Graduating seniors were asked to nominate potential speakers, and Goodwin was one of those nominated, Dorr said.
The free public ceremony, which will be held outdoors rain or shine, will begin at 9 a.m. in Delaware Stadium.
A regular panelist on PBS The News Hour with Jim Lehrer, a commentator for NBC, Goodwin has served as a consultant and on-air person for PBS documentaries on Lyndon B. Johnson, the Kennedy family, Franklin Roosevelt and Ken Burns The History of Baseball.
Goodwin received her bachelors degree magna cum laude from Colby College, where she was inducted into Phi Beta Kappa. She earned her doctorate in government from Harvard University, where she was a Woodrow Wilson Fellow. For 10 years, she taught government at Harvard, including a class on the American presidency.
After Harvard, she served as an assistant to Lyndon Johnson in his last year in the White House and later assisted him in the preparation of his memoirs.
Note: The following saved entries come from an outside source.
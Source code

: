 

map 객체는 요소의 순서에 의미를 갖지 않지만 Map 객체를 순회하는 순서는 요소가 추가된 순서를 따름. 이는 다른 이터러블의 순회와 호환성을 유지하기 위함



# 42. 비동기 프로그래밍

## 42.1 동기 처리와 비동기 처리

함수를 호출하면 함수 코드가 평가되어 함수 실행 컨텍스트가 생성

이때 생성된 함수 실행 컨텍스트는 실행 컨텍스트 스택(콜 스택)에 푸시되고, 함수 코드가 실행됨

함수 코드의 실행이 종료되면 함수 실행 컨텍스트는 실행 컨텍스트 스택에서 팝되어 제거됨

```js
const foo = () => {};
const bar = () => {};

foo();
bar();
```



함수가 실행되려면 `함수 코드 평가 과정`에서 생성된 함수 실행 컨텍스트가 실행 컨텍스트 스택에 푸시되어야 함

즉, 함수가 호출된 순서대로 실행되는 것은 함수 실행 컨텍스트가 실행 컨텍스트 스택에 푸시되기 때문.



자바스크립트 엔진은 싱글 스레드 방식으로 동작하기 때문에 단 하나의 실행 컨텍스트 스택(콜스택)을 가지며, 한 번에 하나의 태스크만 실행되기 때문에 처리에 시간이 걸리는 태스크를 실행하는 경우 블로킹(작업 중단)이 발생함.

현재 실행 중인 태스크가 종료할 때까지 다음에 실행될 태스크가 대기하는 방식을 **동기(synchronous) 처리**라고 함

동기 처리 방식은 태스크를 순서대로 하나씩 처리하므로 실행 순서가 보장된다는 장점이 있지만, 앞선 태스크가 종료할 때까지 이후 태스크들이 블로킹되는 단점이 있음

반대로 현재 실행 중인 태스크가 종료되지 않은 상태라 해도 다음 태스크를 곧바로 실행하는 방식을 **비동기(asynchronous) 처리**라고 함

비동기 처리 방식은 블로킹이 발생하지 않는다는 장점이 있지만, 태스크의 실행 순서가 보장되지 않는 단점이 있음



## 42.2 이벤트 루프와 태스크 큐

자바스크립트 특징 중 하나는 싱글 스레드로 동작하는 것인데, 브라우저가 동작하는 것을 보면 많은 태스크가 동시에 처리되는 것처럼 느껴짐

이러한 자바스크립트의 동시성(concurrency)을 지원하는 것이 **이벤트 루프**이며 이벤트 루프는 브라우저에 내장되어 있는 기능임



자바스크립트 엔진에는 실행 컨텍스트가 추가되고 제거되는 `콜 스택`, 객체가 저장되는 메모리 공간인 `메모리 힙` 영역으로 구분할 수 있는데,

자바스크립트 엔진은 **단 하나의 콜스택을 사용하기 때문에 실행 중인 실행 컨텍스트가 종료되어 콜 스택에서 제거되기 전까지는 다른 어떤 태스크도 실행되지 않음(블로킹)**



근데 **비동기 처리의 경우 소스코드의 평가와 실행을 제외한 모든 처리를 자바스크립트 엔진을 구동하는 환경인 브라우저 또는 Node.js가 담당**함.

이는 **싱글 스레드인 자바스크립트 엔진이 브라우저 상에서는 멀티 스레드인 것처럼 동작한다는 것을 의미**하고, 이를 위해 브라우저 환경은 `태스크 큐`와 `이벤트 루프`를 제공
In 1976, Goodwin authored Lyndon Johnson and the American Dream, which became a bestseller. Her 1987 book The Fitzgeralds and the Kennedys, was a bestseller, won various awards and was made into a six-hour ABC miniseries in 1990. Her next book, No Ordinary Time: Franklin and Eleanor Roosevelt: The American Home Front During World War II, was awarded the Pulitzer Prize in 1995, as well as the Harold Washington Literary Award, the New England Bookseller Association Award, the Ambassador Book Award and The Washington Monthly Book Award.
Goodwins most recent book, Wait Till Next Year: A Memoir, is about growing up in the 1950s in love with the Brooklyn Dodgers. A reviewer in The Washington Post wrote about the bestseller, This is a book in the grand tradition of girlhood memoirs, dating from Louisa May Alcott to Carson McCullers and Harper Lee. Goodwin was the first female journalist to enter the Red Sox locker room.
Her honors include the National Humanities Medal and the Sara Josepha Hale Medal. She is a member of the Harvard University Board of Overseers and the Society of American Historians.
Goodwin is married to Richard Goodwin, who worked in the White House under Presidents Kennedy and Johnson.